## PROBLEM:
Each record below should be returned word for word, with no pictures included.
———
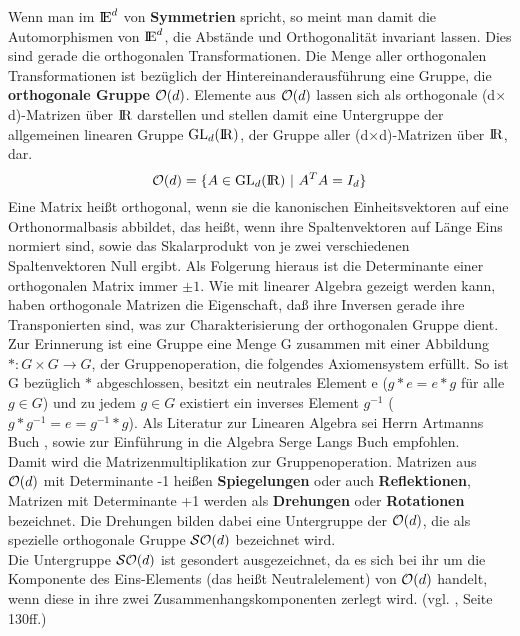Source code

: Wenn man im $\mbox{$\rm I\!E$}^d$ von {\bf Symmetrien} spricht, so meint man
damit die Automorphismen von $\mbox{$\rm I\!E$}^d$, die Abstände und Orthogonalität
invariant lassen. Dies sind gerade die orthogonalen Transformationen.
Die Menge aller orthogonalen Transformationen ist bezüglich der
Hintereinanderausführung eine Gruppe, die {\bf orthogonale Gruppe}
${\cal O}(d)$. Elemente aus ${\cal O}(d)$ lassen sich
als orthogonale (d$\times$d)-Matrizen über $\mbox{$\rm I\!R$}$ darstellen und stellen damit
eine Untergruppe der allgemeinen linearen Gruppe $\mbox{GL}_d(\mbox{$\rm I\!R$})$, der Gruppe
aller (d$\times$d)-Matrizen über $\mbox{$\rm I\!R$}$, dar.
$${\cal O}(d) = \{ A\in\mbox{GL}_d(\mbox{$\rm I\!R$})~|~A^T A = I_d\}$$
{\scsi
Eine Matrix heißt orthogonal, wenn sie die kanonischen Einheitsvektoren auf
eine Orthonormalbasis abbildet, das heißt, wenn ihre Spaltenvektoren
auf Länge Eins normiert sind, sowie das Skalarprodukt von je zwei
verschiedenen Spaltenvektoren Null ergibt. Als Folgerung hieraus ist die
Determinante einer orthogonalen Matrix immer $\pm 1$. Wie mit linearer Algebra
gezeigt werden kann, haben orthogonale Matrizen die Eigenschaft, daß ihre
Inversen gerade ihre Transponierten sind, was zur Charakterisierung
der orthogonalen Gruppe dient.\\
Zur Erinnerung ist eine Gruppe eine Menge G zusammen mit einer Abbildung
$*:G\times G\to G$, der Gruppenoperation, die folgendes Axiomensystem erfüllt.
So ist G bezüglich $*$ abgeschlossen, besitzt ein neutrales Element e
($g*e=e*g$ für alle $g\in G$) und zu jedem $g\in G$ existiert ein inverses
Element $g^{-1}$ ($g*g^{-1}=e=g^{-1}*g$). Als Literatur zur Linearen Algebra
sei Herrn Artmanns Buch \cite{Art:89}, sowie zur Einführung in die
Algebra Serge Langs Buch \cite{La:79} empfohlen.
}\\
Damit wird die Matrizenmultiplikation zur Gruppenoperation.
Matrizen aus ${\cal O}(d)$ mit Determinante -1 heißen {\bf Spiegelungen} oder
auch {\bf Reflektionen}, Matrizen mit
Determinante +1 werden als {\bf Drehungen} oder {\bf Rotationen}
 bezeichnet. Die Drehungen bilden dabei eine Untergruppe der
${\cal O}(d)$, die als spezielle orthogonale Gruppe ${\cal SO}(d)$ bezeichnet
wird.\\
{\scsi
Die Untergruppe ${\cal SO}(d)$ ist gesondert ausgezeichnet, da es sich bei
ihr um die Komponente des Eins-Elements (das heißt Neutralelement) von
${\cal O}(d)$ handelt, wenn diese in ihre zwei Zusammenhangskomponenten
zerlegt wird. (vgl. \cite{Os:92}, Seite 130ff.)}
———
## ANSWER BOX:
Source code

: Wenn man im $\mbox{$\rm I\!E$}^d$ von {\bf Symmetrien} spricht, so meint man
damit die Automorphismen von $\mbox{$\rm I\!E$}^d$, die Abstände und Orthogonalität
invariant lassen. Dies sind gerade die orthogonalen Transformationen.
Die Menge aller orthogonalen Transformationen ist bezüglich der
Hintereinanderausführung eine Gruppe, die {\bf orthogonale Gruppe}
${\cal O}(d)$. Elemente aus ${\cal O}(d)$ lassen sich
als orthogonale (d$\times$d)-Matrizen über $\mbox{$\rm I\!R$}$ darstellen und stellen damit
eine Untergruppe der allgemeinen linearen Gruppe $\mbox{GL}_d(\mbox{$\rm I\!R$})$, der Gruppe
aller (d$\times$d)-Matrizen über $\mbox{$\rm I\!R$}$, dar.
$${\cal O}(d) = \{ A\in\mbox{GL}_d(\mbox{$\rm I\!R$})~|~A^T A = I_d\}$$
{\scsi
Eine Matrix heißt orthogonal, wenn sie die kanonischen Einheitsvektoren auf
eine Orthonormalbasis abbildet, das heißt, wenn ihre Spaltenvektoren
auf Länge Eins normiert sind, sowie das Skalarprodukt von je zwei
verschiedenen Spaltenvektoren Null ergibt. Als Folgerung hieraus ist die
Determinante einer orthogonalen Matrix immer $\pm 1$. Wie mit linearer Algebra
gezeigt werden kann, haben orthogonale Matrizen die Eigenschaft, daß ihre
Inversen gerade ihre Transponierten sind, was zur Charakterisierung
der orthogonalen Gruppe dient.\\
Zur Erinnerung ist eine Gruppe eine Menge G zusammen mit einer Abbildung
$*:G\times G\to G$, der Gruppenoperation, die folgendes Axiomensystem erfüllt.
So ist G bezüglich $*$ abgeschlossen, besitzt ein neutrales Element e
($g*e=e*g$ für alle $g\in G$) und zu jedem $g\in G$ existiert ein inverses
Element $g^{-1}$ ($g*g^{-1}=e=g^{-1}*g$). Als Literatur zur Linearen Algebra
sei Herrn Artmanns Buch \cite{Art:89}, sowie zur Einführung in die
Algebra Serge Langs Buch \cite{La:79} empfohlen.
}\\
Damit wird die Matrizenmultiplikation zur Gruppenoperation.
Matrizen aus ${\cal O}(d)$ mit Determinante -1 heißen {\bf Spiegelungen} oder
auch {\bf Reflektionen}, Matrizen mit
Determinante +1 werden als {\bf Drehungen} oder {\bf Rotationen}
 bezeichnet. Die Drehungen bilden dabei eine Untergruppe der
${\cal O}(d)$, die als spezielle orthogonale Gruppe ${\cal SO}(d)$ bezeichnet
wird.\\
{\scsi
Die Untergruppe ${\cal SO}(d)$ ist gesondert ausgezeichnet, da es sich bei
ihr um die Komponente des Eins-Elements (das heißt Neutralelement) von
${\cal O}(d)$ handelt, wenn diese in ihre zwei Zusammenhangskomponenten
zerlegt wird. (vgl. \cite{Os:92}, Seite 130ff.)}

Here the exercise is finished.